Testimonio: Mercedes Sanz Bachiller

Testimonio: Mercedes Sanz Bachiller

Procedente de una familia bien vallisoletana, quedó huérfana a los catorce años y entró a estudiar interna en un colegio de monjas francesas de Valladolid. En 1931 se casó con Onésimo Redondo, uno de los fundadores de La Falange. En el año 1936 tenía ya tres hijos y estaba embarazada del cuarto. A la semana de comenzar la guerra, su marido fue asesinado. La noticia le hizo perder el hijo que esperaba. Con este trauma personal a cuestas, ideó y fundó el Auxilio Social, una institución creada para ayudar a los niños y mujeres de ambos bandos víctimas de la guerra.

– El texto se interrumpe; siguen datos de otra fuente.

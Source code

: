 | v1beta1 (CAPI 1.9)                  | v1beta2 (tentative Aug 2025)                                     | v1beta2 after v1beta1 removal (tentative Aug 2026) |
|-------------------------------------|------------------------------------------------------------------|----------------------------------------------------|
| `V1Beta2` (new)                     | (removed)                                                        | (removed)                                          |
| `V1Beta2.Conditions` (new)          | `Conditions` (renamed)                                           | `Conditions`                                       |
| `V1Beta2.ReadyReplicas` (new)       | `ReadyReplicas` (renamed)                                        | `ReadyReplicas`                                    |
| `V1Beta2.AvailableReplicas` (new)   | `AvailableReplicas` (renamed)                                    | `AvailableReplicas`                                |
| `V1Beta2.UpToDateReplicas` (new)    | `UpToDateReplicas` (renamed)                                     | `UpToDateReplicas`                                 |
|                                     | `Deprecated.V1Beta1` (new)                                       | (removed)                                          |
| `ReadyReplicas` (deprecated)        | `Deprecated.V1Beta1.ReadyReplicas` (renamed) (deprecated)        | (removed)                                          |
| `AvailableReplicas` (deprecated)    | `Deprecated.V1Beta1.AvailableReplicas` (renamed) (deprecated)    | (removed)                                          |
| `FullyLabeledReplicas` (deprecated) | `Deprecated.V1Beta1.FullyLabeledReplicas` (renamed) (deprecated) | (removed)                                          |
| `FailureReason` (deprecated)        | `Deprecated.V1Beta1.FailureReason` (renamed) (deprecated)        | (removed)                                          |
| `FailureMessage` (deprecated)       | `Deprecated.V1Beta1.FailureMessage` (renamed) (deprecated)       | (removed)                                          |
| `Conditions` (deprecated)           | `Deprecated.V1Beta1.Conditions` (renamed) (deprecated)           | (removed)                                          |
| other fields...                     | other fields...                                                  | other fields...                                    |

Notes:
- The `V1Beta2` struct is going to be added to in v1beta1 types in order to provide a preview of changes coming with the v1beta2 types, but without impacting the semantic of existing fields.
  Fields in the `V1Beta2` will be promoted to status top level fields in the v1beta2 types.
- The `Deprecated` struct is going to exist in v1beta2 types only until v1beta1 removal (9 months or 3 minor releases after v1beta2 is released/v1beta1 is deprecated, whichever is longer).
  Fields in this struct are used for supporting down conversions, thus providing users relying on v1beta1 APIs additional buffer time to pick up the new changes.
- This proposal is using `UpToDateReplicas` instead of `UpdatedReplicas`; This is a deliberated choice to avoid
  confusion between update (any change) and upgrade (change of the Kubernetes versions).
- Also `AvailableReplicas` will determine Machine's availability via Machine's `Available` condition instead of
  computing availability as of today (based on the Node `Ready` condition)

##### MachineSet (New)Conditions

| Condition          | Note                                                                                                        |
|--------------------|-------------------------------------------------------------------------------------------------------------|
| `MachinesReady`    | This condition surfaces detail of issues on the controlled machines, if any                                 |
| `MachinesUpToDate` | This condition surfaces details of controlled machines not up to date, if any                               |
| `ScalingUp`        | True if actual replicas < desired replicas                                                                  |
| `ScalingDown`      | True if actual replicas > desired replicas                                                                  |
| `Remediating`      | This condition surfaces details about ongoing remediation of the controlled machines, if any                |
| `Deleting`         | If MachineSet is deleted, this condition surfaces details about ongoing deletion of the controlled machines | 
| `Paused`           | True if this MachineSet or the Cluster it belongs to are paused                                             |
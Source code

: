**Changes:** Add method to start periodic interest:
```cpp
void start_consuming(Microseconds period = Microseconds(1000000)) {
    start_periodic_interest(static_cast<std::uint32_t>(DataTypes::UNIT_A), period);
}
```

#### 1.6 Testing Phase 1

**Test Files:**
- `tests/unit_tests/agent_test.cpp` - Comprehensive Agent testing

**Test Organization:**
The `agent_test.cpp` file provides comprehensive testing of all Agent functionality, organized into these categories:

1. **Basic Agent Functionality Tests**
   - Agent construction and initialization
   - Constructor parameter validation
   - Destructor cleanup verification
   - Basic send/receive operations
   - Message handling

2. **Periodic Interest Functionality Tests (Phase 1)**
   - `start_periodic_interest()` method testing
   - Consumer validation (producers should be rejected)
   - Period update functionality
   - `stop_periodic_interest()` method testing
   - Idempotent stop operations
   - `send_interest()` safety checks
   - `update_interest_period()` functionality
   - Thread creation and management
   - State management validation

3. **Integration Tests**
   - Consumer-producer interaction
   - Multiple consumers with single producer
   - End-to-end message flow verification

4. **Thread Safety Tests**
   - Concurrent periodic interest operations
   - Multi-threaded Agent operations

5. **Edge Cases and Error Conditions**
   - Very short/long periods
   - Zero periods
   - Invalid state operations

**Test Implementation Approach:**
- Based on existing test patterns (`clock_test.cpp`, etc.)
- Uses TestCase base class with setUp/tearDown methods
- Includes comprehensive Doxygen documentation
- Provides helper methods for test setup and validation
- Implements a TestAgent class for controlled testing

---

Soy madrileña de Chamberí. Por casualidad, porque mis padres fueron una temporada a Madrid por negocios. Mi historia es francamente triste. Me quedé huérfana a los catorce años. Mi padre murió cuando yo tenía tres años y un poco después murió mi madre. Mis padres estaban separados, algo un poco raro para la época. Mi padre era un hombre de una inteligencia privilegiada y con una imaginación extraordinaria. Debió morir con treinta y pocos años, y ya había ido tres veces a Argentina. Esto ahora es normal, pero entonces no lo era. Se tardaba un mes en ir a Argentina. Era un espíritu inquieto, un aventurero con ganas de conocer el mundo y de no quedarse en el pueblo. Nació en Montemayor de Pililla, en Valladolid.

Mi madre era una mujer de terruño. Muy amante del campo, pero del campo de labrar. Mi familia era gente de fincas y de mulas y vacas. Yo continué con esa afición. Luego tuve la suerte de casarme con Onésimo, que también era un hombre de campo. Primero hizo las oposiciones a abogado del Estado, pero le suspendieron en el último ejercicio, injustamente, en mi opinión, porque ya estaba totalmente involucrado en una línea de derechas. Entonces se dedicó a organizar el sindicato de remolacheros de Castilla la Vieja.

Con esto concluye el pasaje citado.